§ **The problem**
Give the records again, word for word.

§ **Information provided**
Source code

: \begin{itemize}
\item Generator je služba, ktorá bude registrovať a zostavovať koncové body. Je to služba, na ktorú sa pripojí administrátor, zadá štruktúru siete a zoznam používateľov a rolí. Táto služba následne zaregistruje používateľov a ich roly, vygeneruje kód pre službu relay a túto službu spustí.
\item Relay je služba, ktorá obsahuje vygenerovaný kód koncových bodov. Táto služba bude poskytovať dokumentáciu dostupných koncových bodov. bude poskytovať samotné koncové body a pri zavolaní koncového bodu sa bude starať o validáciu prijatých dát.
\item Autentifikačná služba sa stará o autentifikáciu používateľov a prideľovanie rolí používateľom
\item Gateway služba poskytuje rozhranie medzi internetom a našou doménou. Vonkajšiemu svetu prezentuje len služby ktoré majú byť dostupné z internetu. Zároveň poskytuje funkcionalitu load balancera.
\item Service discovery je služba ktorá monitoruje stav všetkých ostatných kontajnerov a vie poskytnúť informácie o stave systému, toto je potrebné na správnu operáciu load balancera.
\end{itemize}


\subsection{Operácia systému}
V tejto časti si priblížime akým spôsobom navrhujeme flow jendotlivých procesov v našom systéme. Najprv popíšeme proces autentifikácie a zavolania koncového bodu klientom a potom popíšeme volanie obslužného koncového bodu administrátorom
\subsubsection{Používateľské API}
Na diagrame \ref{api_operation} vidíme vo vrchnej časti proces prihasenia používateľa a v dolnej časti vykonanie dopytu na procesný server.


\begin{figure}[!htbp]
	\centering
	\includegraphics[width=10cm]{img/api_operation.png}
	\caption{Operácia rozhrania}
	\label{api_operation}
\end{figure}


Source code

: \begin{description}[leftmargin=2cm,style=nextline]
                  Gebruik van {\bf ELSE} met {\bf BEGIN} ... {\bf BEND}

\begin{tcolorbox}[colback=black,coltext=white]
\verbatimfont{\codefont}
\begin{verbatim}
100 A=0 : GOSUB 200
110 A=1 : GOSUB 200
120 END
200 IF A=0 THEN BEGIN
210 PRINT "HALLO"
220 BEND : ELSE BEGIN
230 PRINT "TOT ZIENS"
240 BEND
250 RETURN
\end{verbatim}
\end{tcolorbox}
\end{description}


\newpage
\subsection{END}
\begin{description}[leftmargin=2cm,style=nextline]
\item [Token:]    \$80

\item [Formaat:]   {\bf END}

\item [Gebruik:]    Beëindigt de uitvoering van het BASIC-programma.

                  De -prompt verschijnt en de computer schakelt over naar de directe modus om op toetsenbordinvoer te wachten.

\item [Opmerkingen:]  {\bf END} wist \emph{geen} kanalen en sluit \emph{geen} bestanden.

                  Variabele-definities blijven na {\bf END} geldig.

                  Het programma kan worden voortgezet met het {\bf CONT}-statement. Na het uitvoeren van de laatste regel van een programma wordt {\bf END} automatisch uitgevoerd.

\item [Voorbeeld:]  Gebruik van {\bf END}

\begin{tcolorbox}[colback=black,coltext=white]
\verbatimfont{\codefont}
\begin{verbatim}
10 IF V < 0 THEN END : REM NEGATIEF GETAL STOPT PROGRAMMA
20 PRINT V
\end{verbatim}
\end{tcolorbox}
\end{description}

§ **Solution to this problem**
Source code

: \begin{itemize}
\item Generator je služba, ktorá bude registrovať a zostavovať koncové body. Je to služba, na ktorú sa pripojí administrátor, zadá štruktúru siete a zoznam používateľov a rolí. Táto služba následne zaregistruje používateľov a ich roly, vygeneruje kód pre službu relay a túto službu spustí.
\item Relay je služba, ktorá obsahuje vygenerovaný kód koncových bodov. Táto služba bude poskytovať dokumentáciu dostupných koncových bodov. bude poskytovať samotné koncové body a pri zavolaní koncového bodu sa bude starať o validáciu prijatých dát.
\item Autentifikačná služba sa stará o autentifikáciu používateľov a prideľovanie rolí používateľom
\item Gateway služba poskytuje rozhranie medzi internetom a našou doménou. Vonkajšiemu svetu prezentuje len služby ktoré majú byť dostupné z internetu. Zároveň poskytuje funkcionalitu load balancera.
\item Service discovery je služba ktorá monitoruje stav všetkých ostatných kontajnerov a vie poskytnúť informácie o stave systému, toto je potrebné na správnu operáciu load balancera.
\end{itemize}


\subsection{Operácia systému}
V tejto časti si priblížime akým spôsobom navrhujeme flow jendotlivých procesov v našom systéme. Najprv popíšeme proces autentifikácie a zavolania koncového bodu klientom a potom popíšeme volanie obslužného koncového bodu administrátorom
\subsubsection{Používateľské API}
Na diagrame \ref{api_operation} vidíme vo vrchnej časti proces prihasenia používateľa a v dolnej časti vykonanie dopytu na procesný server.


\begin{figure}[!htbp]
	\centering
	\includegraphics[width=10cm]{img/api_operation.png}
	\caption{Operácia rozhrania}
	\label{api_operation}
\end{figure}


Source code

: \begin{description}[leftmargin=2cm,style=nextline]
                  Gebruik van {\bf ELSE} met {\bf BEGIN} ... {\bf BEND}

\begin{tcolorbox}[colback=black,coltext=white]
\verbatimfont{\codefont}
\begin{verbatim}
100 A=0 : GOSUB 200
110 A=1 : GOSUB 200
120 END
200 IF A=0 THEN BEGIN
210 PRINT "HALLO"
220 BEND : ELSE BEGIN
230 PRINT "TOT ZIENS"
240 BEND
250 RETURN
\end{verbatim}
\end{tcolorbox}
\end{description}


\newpage
\subsection{END}
\begin{description}[leftmargin=2cm,style=nextline]
\item [Token:]    \$80

\item [Formaat:]   {\bf END}

\item [Gebruik:]    Beëindigt de uitvoering van het BASIC-programma.

                  De -prompt verschijnt en de computer schakelt over naar de directe modus om op toetsenbordinvoer te wachten.

\item [Opmerkingen:]  {\bf END} wist \emph{geen} kanalen en sluit \emph{geen} bestanden.

                  Variabele-definities blijven na {\bf END} geldig.

                  Het programma kan worden voortgezet met het {\bf CONT}-statement. Na het uitvoeren van de laatste regel van een programma wordt {\bf END} automatisch uitgevoerd.

\item [Voorbeeld:]  Gebruik van {\bf END}

\begin{tcolorbox}[colback=black,coltext=white]
\verbatimfont{\codefont}
\begin{verbatim}
10 IF V < 0 THEN END : REM NEGATIEF GETAL STOPT PROGRAMMA
20 PRINT V
\end{verbatim}
\end{tcolorbox}
\end{description}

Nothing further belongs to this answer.